Reproduce, word for word, every line starting at the line that contains "The production function" and ending with the final line of the entries.

-- Dataset content follows --

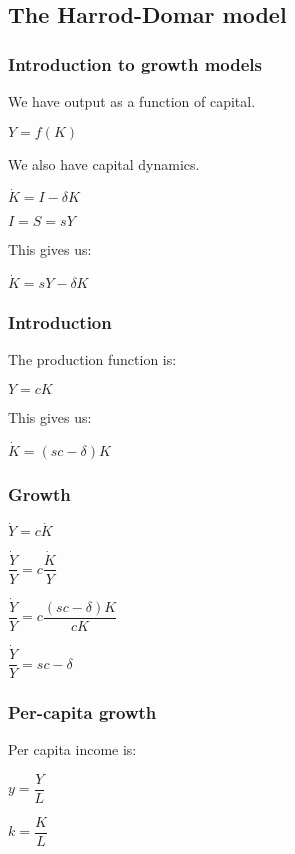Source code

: 
\subsection{The Harrod-Domar model}

\subsubsection{Introduction to growth models}

We have output as a function of capital.

\(Y=f(K)\)

We also have capital dynamics.

\(\dot K=I-\delta K\)

\(I=S=sY\)

This gives us:

\(\dot K = sY-\delta K\)

\subsubsection{Introduction}

The production function is:

\(Y=cK\)

This gives us:

\(\dot K=(sc-\delta )K\)

\subsubsection{Growth}

\(\dot Y=c\dot K \)

\(\dfrac{\dot Y}{Y}=c\dfrac{\dot K}{Y}\)

\(\dfrac{\dot Y}{Y}=c\dfrac{(sc-\delta )K}{cK}\)

\(\dfrac{\dot Y}{Y}=sc-\delta \)

\subsubsection{Per-capita growth}

Per capita income is:

\(y=\dfrac{Y}{L}\)

\(k=\dfrac{K}{L}\)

-- Dataset content concluded --

**Output of the task**:
The production function is:

\(Y=cK\)

This gives us:

\(\dot K=(sc-\delta )K\)

\subsubsection{Growth}

\(\dot Y=c\dot K \)

\(\dfrac{\dot Y}{Y}=c\dfrac{\dot K}{Y}\)

\(\dfrac{\dot Y}{Y}=c\dfrac{(sc-\delta )K}{cK}\)

\(\dfrac{\dot Y}{Y}=sc-\delta \)

\subsubsection{Per-capita growth}

Per capita income is:

\(y=\dfrac{Y}{L}\)

\(k=\dfrac{K}{L}\)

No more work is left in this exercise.